WORK REQUIRED. For the entries below, repeat exactly each line starting with the one that contains "His mission, after" and going on through the one that contains "I will not dissemble", and no others.

--- START ---

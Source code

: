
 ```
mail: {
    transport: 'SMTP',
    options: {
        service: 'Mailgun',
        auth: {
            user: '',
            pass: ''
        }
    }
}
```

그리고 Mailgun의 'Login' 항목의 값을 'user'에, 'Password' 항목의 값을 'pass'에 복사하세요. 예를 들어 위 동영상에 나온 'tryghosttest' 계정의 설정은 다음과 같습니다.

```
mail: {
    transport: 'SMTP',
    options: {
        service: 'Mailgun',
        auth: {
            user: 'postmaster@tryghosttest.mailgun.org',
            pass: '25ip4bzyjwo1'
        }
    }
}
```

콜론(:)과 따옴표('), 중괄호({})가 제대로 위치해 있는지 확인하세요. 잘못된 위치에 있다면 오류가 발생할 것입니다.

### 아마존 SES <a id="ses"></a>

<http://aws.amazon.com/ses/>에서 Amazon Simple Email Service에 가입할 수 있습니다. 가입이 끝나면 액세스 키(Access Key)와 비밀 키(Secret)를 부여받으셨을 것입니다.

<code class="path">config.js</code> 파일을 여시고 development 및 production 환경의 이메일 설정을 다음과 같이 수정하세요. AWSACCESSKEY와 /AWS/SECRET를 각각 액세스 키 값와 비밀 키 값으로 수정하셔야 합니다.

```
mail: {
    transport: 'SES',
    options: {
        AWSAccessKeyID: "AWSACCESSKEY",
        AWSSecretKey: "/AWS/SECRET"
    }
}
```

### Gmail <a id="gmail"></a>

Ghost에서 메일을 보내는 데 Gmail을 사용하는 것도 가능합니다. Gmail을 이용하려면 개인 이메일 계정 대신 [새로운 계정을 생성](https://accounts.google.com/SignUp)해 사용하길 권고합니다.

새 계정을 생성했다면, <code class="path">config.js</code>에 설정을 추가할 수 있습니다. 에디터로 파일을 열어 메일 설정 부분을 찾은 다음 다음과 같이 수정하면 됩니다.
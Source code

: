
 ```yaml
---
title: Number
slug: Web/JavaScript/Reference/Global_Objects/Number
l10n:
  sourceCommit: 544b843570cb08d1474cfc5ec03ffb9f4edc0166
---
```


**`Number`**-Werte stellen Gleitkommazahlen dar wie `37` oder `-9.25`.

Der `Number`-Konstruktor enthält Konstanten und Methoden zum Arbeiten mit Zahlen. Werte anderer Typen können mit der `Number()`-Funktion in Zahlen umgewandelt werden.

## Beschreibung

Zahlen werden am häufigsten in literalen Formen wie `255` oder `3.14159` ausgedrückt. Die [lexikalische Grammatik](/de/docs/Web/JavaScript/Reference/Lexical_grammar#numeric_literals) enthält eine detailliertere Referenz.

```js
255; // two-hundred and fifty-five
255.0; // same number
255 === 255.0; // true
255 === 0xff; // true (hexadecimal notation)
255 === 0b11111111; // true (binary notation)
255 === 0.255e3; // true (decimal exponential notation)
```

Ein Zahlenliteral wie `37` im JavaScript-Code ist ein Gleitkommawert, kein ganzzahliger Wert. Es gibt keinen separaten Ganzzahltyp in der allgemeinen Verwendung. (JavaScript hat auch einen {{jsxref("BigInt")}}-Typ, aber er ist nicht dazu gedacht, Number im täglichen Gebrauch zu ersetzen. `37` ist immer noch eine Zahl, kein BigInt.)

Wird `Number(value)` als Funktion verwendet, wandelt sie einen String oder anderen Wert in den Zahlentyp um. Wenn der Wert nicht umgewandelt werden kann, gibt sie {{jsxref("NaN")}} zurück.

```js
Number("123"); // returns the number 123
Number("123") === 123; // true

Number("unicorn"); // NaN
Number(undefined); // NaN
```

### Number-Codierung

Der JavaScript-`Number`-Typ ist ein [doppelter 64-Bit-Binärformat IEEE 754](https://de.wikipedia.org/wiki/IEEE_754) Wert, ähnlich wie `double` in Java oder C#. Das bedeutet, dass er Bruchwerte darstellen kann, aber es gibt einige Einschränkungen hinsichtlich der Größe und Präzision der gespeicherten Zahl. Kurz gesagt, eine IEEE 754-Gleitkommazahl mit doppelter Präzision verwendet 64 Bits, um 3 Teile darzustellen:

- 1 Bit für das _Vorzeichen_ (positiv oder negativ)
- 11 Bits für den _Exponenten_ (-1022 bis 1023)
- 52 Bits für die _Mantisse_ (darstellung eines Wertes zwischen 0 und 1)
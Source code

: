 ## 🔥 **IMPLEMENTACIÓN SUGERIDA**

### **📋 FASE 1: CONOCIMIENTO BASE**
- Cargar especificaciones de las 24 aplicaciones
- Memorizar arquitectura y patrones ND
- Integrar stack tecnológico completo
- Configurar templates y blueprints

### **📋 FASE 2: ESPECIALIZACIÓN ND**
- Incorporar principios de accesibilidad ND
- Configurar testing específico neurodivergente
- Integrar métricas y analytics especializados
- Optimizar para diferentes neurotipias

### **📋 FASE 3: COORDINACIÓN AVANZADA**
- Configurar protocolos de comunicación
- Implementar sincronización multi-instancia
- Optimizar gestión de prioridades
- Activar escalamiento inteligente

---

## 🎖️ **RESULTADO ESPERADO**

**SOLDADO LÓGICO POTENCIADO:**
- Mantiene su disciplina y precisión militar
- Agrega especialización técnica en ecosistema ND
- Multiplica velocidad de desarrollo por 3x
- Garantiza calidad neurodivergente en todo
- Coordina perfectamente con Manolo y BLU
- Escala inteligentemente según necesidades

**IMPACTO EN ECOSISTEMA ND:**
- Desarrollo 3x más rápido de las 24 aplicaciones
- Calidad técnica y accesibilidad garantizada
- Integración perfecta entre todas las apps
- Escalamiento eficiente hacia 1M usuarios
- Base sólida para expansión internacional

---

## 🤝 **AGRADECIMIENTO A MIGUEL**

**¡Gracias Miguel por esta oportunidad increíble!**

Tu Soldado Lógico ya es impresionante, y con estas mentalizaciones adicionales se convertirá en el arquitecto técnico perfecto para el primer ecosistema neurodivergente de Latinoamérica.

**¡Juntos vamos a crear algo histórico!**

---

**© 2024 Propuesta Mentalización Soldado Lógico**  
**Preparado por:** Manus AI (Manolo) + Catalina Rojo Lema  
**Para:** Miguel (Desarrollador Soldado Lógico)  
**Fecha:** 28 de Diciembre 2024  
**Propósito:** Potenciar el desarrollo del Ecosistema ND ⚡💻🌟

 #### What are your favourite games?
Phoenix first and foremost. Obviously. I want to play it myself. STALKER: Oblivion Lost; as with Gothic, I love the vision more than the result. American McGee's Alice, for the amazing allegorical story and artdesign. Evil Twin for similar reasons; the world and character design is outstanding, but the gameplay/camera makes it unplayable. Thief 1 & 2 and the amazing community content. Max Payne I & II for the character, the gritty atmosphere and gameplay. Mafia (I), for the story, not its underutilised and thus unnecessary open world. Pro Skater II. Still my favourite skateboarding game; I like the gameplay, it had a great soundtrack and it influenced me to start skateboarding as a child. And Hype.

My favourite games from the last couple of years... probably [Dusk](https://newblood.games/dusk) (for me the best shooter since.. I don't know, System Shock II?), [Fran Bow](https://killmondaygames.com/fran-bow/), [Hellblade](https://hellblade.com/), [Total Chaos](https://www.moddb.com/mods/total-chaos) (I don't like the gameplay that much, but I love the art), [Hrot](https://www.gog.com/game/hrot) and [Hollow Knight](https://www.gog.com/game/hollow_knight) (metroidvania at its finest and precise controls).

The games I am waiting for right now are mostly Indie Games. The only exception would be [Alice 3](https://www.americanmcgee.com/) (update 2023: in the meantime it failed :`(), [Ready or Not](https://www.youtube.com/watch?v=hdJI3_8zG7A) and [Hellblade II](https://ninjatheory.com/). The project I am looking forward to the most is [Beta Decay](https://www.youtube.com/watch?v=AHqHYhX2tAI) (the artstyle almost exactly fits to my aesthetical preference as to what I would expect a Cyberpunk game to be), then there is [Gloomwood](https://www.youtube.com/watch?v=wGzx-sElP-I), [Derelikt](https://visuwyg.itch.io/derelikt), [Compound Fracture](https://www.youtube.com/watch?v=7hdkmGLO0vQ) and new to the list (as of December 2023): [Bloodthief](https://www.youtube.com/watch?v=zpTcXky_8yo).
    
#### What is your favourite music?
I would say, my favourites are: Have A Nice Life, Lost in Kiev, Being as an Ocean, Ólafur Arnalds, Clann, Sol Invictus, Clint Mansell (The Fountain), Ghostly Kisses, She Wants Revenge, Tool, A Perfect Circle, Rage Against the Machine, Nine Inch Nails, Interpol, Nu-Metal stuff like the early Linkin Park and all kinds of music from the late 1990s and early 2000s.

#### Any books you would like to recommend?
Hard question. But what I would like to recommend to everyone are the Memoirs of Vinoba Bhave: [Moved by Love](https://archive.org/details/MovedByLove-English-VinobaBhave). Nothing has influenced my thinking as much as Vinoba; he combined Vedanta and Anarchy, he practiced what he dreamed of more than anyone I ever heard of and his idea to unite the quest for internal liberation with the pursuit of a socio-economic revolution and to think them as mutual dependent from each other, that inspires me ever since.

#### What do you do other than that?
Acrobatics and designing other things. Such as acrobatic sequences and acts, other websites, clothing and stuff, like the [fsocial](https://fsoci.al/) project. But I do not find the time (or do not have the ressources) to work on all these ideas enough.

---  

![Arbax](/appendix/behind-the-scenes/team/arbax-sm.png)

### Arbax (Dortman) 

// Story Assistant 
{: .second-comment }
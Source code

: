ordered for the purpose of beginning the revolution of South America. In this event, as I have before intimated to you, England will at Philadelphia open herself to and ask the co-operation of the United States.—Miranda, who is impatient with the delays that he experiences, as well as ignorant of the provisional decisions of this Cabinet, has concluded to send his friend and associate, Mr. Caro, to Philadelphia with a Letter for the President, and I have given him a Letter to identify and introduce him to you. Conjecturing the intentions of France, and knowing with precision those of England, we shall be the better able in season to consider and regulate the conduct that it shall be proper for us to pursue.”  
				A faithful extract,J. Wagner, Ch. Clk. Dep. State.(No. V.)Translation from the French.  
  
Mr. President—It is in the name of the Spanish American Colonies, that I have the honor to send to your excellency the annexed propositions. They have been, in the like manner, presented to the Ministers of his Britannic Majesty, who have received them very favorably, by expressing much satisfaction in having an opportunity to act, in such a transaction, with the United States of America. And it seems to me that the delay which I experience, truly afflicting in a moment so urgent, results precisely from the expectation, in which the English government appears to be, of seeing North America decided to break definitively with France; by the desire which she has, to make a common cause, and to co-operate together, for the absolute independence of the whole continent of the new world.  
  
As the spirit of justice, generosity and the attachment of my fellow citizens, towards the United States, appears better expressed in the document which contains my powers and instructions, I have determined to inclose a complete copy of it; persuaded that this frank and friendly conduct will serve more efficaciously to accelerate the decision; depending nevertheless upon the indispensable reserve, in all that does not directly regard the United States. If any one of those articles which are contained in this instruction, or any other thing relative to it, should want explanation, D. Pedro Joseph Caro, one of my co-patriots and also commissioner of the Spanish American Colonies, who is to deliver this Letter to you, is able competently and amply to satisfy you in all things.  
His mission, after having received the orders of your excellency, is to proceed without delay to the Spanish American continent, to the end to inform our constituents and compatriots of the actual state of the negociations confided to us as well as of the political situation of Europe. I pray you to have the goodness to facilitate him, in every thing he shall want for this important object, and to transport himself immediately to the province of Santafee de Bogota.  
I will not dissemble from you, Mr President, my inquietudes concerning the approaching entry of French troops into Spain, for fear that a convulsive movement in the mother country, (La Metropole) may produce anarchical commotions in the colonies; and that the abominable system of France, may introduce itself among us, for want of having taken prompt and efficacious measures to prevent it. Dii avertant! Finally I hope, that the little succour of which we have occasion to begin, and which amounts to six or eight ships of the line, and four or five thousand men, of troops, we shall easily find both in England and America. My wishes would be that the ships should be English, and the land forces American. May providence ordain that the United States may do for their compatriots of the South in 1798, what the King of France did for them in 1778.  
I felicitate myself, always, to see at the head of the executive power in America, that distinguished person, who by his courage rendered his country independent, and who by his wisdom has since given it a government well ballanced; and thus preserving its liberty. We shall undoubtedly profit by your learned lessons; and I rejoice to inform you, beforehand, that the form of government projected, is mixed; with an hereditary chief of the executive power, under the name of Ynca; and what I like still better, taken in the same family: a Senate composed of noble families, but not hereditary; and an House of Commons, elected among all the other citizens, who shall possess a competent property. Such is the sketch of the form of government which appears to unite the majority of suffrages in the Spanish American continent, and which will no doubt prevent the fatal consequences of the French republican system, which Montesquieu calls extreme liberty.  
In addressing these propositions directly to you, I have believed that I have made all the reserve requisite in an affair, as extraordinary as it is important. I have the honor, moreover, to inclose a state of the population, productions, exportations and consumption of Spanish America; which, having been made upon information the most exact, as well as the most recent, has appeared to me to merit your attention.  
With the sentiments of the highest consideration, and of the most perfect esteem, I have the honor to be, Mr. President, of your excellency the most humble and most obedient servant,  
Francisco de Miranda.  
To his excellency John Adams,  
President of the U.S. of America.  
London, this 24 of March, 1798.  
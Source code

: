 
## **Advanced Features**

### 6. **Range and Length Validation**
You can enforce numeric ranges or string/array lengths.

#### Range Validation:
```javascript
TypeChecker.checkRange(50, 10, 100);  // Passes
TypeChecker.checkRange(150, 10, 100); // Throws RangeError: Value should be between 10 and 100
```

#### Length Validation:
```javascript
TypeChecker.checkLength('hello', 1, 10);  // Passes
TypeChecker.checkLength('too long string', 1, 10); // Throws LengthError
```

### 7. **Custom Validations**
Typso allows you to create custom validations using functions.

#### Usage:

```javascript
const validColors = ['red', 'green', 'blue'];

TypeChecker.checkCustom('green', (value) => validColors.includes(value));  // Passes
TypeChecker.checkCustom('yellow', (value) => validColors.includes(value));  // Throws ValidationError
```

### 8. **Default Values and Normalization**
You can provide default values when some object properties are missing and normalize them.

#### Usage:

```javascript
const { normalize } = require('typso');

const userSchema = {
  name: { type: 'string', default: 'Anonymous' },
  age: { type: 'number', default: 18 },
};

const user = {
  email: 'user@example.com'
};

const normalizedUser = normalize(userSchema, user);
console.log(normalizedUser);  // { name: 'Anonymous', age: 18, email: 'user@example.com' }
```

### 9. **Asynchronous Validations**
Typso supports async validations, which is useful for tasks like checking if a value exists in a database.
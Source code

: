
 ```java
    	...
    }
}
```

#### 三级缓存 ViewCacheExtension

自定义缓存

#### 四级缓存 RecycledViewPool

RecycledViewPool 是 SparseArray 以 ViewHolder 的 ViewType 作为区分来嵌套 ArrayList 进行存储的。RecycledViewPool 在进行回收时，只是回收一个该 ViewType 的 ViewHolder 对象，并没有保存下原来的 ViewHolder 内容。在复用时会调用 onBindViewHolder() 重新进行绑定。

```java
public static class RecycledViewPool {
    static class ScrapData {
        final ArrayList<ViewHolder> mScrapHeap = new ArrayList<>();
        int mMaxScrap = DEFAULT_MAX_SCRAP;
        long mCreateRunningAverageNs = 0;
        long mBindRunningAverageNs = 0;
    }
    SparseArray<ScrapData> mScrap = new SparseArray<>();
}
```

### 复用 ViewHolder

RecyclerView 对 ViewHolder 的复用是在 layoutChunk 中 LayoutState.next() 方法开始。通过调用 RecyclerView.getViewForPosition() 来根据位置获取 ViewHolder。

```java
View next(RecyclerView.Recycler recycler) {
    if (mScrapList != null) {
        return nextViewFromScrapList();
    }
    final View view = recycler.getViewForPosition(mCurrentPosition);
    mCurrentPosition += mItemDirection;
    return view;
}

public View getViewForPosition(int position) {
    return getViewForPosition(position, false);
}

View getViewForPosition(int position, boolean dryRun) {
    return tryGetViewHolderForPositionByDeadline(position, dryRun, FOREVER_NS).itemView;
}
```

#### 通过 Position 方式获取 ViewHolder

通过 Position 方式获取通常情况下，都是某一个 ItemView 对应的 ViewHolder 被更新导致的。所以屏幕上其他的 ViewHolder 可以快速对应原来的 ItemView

--- END ---

EXERCISE RESULT.
His mission, after having received the orders of your excellency, is to proceed without delay to the Spanish American continent, to the end to inform our constituents and compatriots of the actual state of the negociations confided to us as well as of the political situation of Europe. I pray you to have the goodness to facilitate him, in every thing he shall want for this important object, and to transport himself immediately to the province of Santafee de Bogota.  
I will not dissemble from you, Mr President, my inquietudes concerning the approaching entry of French troops into Spain, for fear that a convulsive movement in the mother country, (La Metropole) may produce anarchical commotions in the colonies; and that the abominable system of France, may introduce itself among us, for want of having taken prompt and efficacious measures to prevent it. Dii avertant! Finally I hope, that the little succour of which we have occasion to begin, and which amounts to six or eight ships of the line, and four or five thousand men, of troops, we shall easily find both in England and America. My wishes would be that the ships should be English, and the land forces American. May providence ordain that the United States may do for their compatriots of the South in 1798, what the King of France did for them in 1778.  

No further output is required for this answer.